• **Exercise description**: Two lines mark the range in the entries below: the one holding "type git status again, and" and the one holding "- result will be it to delete on vscode too". Set down those two and all lines between them, exactly.

___ Task material ___

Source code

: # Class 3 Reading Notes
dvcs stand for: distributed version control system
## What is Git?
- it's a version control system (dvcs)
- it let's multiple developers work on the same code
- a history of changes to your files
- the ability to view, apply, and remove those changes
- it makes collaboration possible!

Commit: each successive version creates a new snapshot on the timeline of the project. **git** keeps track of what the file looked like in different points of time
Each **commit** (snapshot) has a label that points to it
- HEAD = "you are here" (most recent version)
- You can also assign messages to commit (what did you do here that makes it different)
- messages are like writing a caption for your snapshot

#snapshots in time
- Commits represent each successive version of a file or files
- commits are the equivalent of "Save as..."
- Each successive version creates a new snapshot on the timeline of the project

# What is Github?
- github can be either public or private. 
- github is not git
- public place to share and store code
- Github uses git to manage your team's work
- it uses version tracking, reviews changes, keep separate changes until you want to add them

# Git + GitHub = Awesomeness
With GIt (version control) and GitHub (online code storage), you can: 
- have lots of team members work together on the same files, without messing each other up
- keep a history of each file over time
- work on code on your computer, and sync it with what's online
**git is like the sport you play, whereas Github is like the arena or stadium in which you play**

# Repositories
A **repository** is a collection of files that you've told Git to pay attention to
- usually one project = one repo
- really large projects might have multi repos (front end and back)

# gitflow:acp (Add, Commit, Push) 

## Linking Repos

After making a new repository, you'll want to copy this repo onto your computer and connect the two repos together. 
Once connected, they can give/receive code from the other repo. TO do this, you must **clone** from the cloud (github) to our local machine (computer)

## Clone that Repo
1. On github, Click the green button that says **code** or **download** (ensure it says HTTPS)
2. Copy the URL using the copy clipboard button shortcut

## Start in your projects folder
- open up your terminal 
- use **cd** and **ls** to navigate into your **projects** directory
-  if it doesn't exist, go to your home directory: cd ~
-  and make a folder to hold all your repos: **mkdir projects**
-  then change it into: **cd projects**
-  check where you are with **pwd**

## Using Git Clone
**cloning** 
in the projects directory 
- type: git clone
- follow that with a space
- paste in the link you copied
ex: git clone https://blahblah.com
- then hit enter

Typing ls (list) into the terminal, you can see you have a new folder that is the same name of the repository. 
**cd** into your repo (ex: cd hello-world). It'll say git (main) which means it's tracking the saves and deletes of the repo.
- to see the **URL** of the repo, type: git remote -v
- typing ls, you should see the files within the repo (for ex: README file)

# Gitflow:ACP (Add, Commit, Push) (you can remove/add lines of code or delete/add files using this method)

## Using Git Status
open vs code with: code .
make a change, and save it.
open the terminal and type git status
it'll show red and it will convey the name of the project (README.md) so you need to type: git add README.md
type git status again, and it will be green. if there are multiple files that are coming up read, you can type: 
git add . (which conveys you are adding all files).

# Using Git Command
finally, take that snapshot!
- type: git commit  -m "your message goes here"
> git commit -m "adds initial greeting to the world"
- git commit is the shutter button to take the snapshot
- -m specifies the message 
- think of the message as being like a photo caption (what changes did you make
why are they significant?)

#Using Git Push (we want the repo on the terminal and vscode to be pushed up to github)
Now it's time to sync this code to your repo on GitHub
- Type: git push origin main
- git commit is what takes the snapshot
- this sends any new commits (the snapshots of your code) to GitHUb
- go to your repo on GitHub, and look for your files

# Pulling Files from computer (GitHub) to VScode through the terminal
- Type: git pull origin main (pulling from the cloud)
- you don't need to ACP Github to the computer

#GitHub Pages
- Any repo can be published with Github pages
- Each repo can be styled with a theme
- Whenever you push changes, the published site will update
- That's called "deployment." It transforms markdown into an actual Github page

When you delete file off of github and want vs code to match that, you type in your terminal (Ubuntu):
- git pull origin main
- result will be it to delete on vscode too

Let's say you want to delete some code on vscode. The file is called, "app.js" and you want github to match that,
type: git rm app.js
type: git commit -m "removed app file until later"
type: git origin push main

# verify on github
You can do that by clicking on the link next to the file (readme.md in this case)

___

• **Exercise response**:
type git status again, and it will be green. if there are multiple files that are coming up read, you can type: 
git add . (which conveys you are adding all files).

# Using Git Command
finally, take that snapshot!
- type: git commit  -m "your message goes here"
> git commit -m "adds initial greeting to the world"
- git commit is the shutter button to take the snapshot
- -m specifies the message 
- think of the message as being like a photo caption (what changes did you make
why are they significant?)

#Using Git Push (we want the repo on the terminal and vscode to be pushed up to github)
Now it's time to sync this code to your repo on GitHub
- Type: git push origin main
- git commit is what takes the snapshot
- this sends any new commits (the snapshots of your code) to GitHUb
- go to your repo on GitHub, and look for your files

# Pulling Files from computer (GitHub) to VScode through the terminal
- Type: git pull origin main (pulling from the cloud)
- you don't need to ACP Github to the computer

#GitHub Pages
- Any repo can be published with Github pages
- Each repo can be styled with a theme
- Whenever you push changes, the published site will update
- That's called "deployment." It transforms markdown into an actual Github page

When you delete file off of github and want vs code to match that, you type in your terminal (Ubuntu):
- git pull origin main
- result will be it to delete on vscode too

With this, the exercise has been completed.